Directement ils ont appelé l’office des étrangers. Ils m’avaient refusé la demande de régularisation, mais ce papier, ni mon avocat ni moi, on ne l’avait reçu. Il venait d’être envoyé de l’office mais il était pas encore arrivé. Alors ils m’ont dit que j’étais pas inscrite et qu’ils devaient m’expulser. Ils m’ont fait attendre un bon moment là pour vérifier toutes mes données. Après ils m’ont mis les menottes et ils m’ont amené dans une camionnette de police. Et là, ils agissaient comme si j’avais fait quelque chose de mal. Ils ont mis les sirènes.

On est arrivé à Anderlecht et ils ont pris tout ce que j’avais. Ils m’ont enfermé dans un lieu où il n’y avait même pas de toilettes, seulement un siège en béton. Comme toilette, il y avait seulement un trou dans le sol. Je me suis couverte, il y avait beaucoup de gens. Je suis restée de 10h du soir jusqu’à 10h du matin. Après ils m’ont amené à Zaventem, de nouveau comme si j’étais une sorte de délinquante, avec la sirène. Jamais j’aurais pensé que ça pouvait arriver, je n’ai jamais eu de problèmes avec la police. Je me sentais très mal, je ne comprenais pas pourquoi ils m’avaient mis les menottes. Je n’avais rien fait, je ne suis pas une voleuse, j’avais rien fait de mal, seulement être illégale, ici.

Quand j’étais en prison, j’ai pleuré, parce que je me disais qu’en Equateur, ça n’aurait jamais été possible ça, alors qu’ici, c’était en train de m’arriver. J’avais aussi peur, parce que j’avais entendu des choses horribles ; qu’ils déshabillaient tout le monde, comme si on avait caché des choses, et j’avais très peur de ça, qu’ils m’enlèvent tous mes vêtements, et commencent a tout examiner avec des docteurs, mais ils ne l’ont pas fait à ce moment.

Je suis arrivée au centre fermé l’après midi. Il y avait beaucoup de monde.

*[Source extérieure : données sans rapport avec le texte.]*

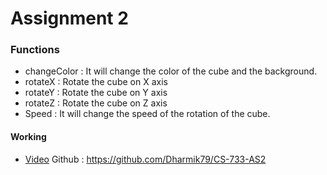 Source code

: # Assignment 2

### Functions
- changeColor : It will change the color of the cube and the background.
- rotateX     : Rotate the cube on X axis
- rotateY     : Rotate the cube on Y axis
- rotateZ     : Rotate the cube on Z axis
- Speed       : It will change the speed of the rotation of the cube.

#### Working
- [Video](/Output/working.webm)
Github : https://github.com/Dharmik79/CS-733-AS2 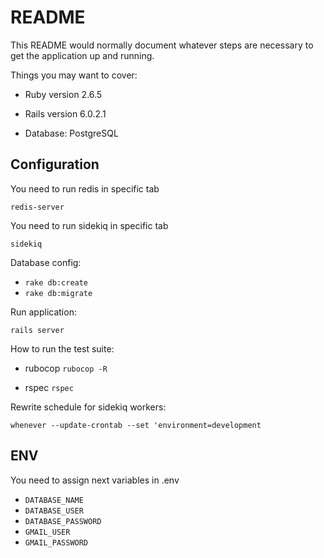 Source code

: # README

This README would normally document whatever steps are necessary to get the
application up and running.

Things you may want to cover:

* Ruby version 2.6.5

* Rails version 6.0.2.1

* Database: PostgreSQL

## Configuration

You need to run redis in specific tab

`redis-server`

You need to run sidekiq in specific tab

`sidekiq`

Database config:

* `rake db:create`
* `rake db:migrate`

Run application:

`rails server`

How to run the test suite:

* rubocop
`rubocop -R`

* rspec
`rspec`

Rewrite schedule for sidekiq workers:

`whenever --update-crontab --set 'environment=development`

## ENV

You need to assign next variables in .env

* `DATABASE_NAME`
* `DATABASE_USER`
* `DATABASE_PASSWORD`
* `GMAIL_USER`
* `GMAIL_PASSWORD`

Il y avait beaucoup d’hommes, de femmes et d’enfants. J’avais très peur. Je n’étais jamais entrée dans un lieu comme celui-là, enfermée. Je ne savais pas ce qui allait se passer, ni combien de temps j’allais rester là. Ils m’ont amené à l’endroit où j’allais dormir, ils m’ont indiqué le lit. C’était une chambre pour femmes et il y avait là des enfant. Je suis restée là du 11 au 23 mai. J’ai pu sortir parce que mes frères ont cherché un avocat qui a traité ma demande et empêché mon expulsion.

J’avais peur qu’ils m’expulsent. J’avais très peur parce que en Equateur j’ai …mm.. un problème, et donc je ne voulais pas partir. J’ai mes trois frères ici, avec mes neveux. Oui j’avais peur qu’ils m’expulsent.

Enfermée, je ne me sentais vraiment pas bien. En plus je ne pouvais rien faire. Je ne pouvais pas beaucoup téléphoner parce qu’ils ne laissaient pas appeler tout le temps. On ne pouvait rien faire ! On était tous mal, tous ceux qui était là. Il y avait beaucoup d’enfants qui pleuraient la nuit. C’était impossible de bien dormir. On nous donnait à chacun un assistant social, mais qui nous répétait qu’il n’y avait pas moyen de rester, que le plus simple c’était de signer et de partir. L’assistante qu’ils m’ont mise pour m’aider, c’est pas normal qu’elle me dise ça, parce que je ne voulais pas partir. Je lui demande de l’aide et elle me répond ça ! Pour moi c’était choquant. Je ne savais pas quoi faire. J’ai parlé avec beaucoup de monde, là-bas, et ils m’ont dit de ne pas faire attention, qu’il y a des assistantes comme ça, et d’attendre un peu.

Quand je suis sortie, mon frère est venu me chercher. Il a pris ma mallette et je voulais partir très vite pour ne pas qu’ils me reprennent. J’avais peur qu’ils m’enferment de nouveau. Et mon frère a dit « on se dépêche ». A ce moment mon frère n’avait pas de papiers non plus.

Après, je me suis sentie bien, libre, même si j’avais encore peur parce que j’étais sans papiers et que j’avais un ordre de quitter le territoire dans les dix jours. J’ai continué d’avoir peur. Chaque fois que je voyais les policiers, j’avais le souvenir des menottes. Il m’a fallu longtemps pour calmer ce souvenir. Avant je n’avais jamais eu peur de la police.